In 2023, all leading EU markets recorded strong increases, many registering double-digit GW gains. By contrast, 2024 already saw four of the top 10 countries posting lower additions, and the trend intensified in 2025. The declines are now accompanied by smaller overall swings, signalling a stabilised but subdued market environment.
Germany continues to hold its position as Europe’s largest solar market, though the structure of its growth has shifted significantly. The strong rooftop boom seen in 2023 has lost momentum, with slower expansions in both the residential and commercial categories. Very small plug-in systems have grown, but not enough to offset the broader rooftop slowdown. Instead, utility-scale solar has become Germany’s key growth driver, backed by a strengthened auction framework. In 2025, gains from large-scale projects are nearly neutralised by shrinking rooftop activity, resulting in only marginal net growth year-on-year.
Spain experienced a mild contraction in 2024, mainly due to a slowdown in the rooftop and industrial segments. In 2025, the market sees a partial recovery, gaining about 0.4 GW, with utility-scale deployments driving this rebound.
A major shift occurs between France and Italy. In 2025, France overtakes Italy as the third-largest solar market in Europe. France benefits from strong commercial segment expansion and a growing utility-scale pipeline, boosting annual additions in 2024 and 2025. Italy presents the opposite pattern. While utility-scale installations have more than doubled since 2023, rooftop demand has weakened sharply. The phaseout of the Superbonus incentive has significantly reduced residential and commercial uptake, while large projects have been hampered by grid congestion and local permitting challenges.

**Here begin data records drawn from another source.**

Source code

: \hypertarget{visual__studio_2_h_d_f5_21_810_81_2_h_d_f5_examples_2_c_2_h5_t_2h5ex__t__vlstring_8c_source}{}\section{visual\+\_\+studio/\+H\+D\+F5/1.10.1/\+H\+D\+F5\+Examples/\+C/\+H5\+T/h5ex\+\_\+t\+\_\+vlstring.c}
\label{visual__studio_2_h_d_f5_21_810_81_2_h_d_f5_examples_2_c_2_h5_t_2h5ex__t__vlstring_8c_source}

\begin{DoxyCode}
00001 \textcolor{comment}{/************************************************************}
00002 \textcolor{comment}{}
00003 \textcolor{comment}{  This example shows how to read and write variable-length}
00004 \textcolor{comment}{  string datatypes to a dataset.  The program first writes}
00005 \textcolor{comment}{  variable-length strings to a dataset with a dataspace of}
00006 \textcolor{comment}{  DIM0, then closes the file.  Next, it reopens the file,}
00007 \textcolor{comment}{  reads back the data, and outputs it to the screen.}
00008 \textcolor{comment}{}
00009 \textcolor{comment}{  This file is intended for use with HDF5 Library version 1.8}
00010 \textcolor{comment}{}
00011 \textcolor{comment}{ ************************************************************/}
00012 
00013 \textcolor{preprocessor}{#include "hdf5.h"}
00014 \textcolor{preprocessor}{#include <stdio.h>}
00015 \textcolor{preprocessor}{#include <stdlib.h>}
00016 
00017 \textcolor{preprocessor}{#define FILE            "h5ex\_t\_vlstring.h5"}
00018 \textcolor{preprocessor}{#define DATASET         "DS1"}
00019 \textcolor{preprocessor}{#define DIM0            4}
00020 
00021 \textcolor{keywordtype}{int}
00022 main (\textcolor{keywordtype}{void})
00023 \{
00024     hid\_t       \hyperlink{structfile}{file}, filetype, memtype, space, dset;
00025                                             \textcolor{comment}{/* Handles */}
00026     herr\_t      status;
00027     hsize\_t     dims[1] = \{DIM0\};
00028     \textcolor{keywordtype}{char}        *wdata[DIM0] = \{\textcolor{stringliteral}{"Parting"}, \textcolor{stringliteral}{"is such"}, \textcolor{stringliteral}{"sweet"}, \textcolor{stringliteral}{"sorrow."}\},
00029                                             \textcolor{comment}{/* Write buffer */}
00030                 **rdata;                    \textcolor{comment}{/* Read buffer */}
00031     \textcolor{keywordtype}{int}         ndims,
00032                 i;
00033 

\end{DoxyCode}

Poland records a second consecutive year of decline. The residential and small-commercial segments, once buoyed by a generous net-metering scheme, have settled at about half their 2023 levels after the scheme’s phaseout. Although Poland remains in the top 5, overall additions have edged downward despite strong funding under the ‘My Electricity’ programme.
The steepest contraction within the top 10 occurs in the Netherlands, which drops from fourth place in 2023 to eighth in 2025. The rooftop-heavy market is strongly affected by the phaseout of net-metering. Residential additions fall to less than one-third of their 2023 volume, with policy uncertainty and a weakening business case reducing demand well ahead of the scheme’s scheduled end in 2027.

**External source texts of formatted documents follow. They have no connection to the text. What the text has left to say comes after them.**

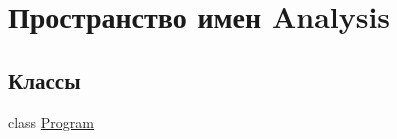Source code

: \hypertarget{namespace_analysis}{}\section{Пространство имен Analysis}
\label{namespace_analysis}
\subsection*{Классы}
\begin{DoxyCompactItemize}
\item 
class \hyperlink{class_analysis_1_1_program}{Program}
\end{DoxyCompactItemize}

Shifts in mid-sized markets further reshape the top 10. Romania continues its rapid rise after first entering the top 10 in 2024. The country adds 2.5 GW in 2025, up from 1.7 GW in 2024, marking a 45 percent increase – the fastest growth rate among all major EU markets. Romania’s surge is driven by stable rooftop demand, fast-growing utility-scale capacity, strong policies, fast permitting, rising energy storage deployment, and an expanding PPA and CfD environment. This momentum pushes Romania ahead of Greece, where rooftop demand is falling due to the phaseout of net-metering and delays in net-billing implementation. In Portugal, utility-scale additions fall below the GW level because of delays in pipeline execution, even though the country holds a large pipeline of future projects.
The second major shift is Bulgaria entering the top 10 for the first time. With 1.7 GW added in 2025, the country grows nearly 40 percent year-on-year. Its expansion is driven mainly by utility-scale projects linked to National Recovery and Resilience Plan deadlines. Bulgaria replaces Austria in the top 10, where annual additions have gradually declined since the 2023 peak. Austria faced changes in rooftop support mechanisms in 2025, followed by budget cuts to solar incentives, slowing overall installations.
The changing composition of the top 10 reflects the broader transition underway in the EU solar sector. Markets that once grew uniformly across segments are now diverging sharply, influenced by policy shifts, support scheme phaseouts, permitting barriers and grid constraints. While utility-scale solar is strengthening in several countries, rooftop markets in others are entering a period of consolidation. The evolving dynamics underline the need for stable policy frameworks and improved grid flexibility to sustain Europe’s solar growth trajectory through the decade.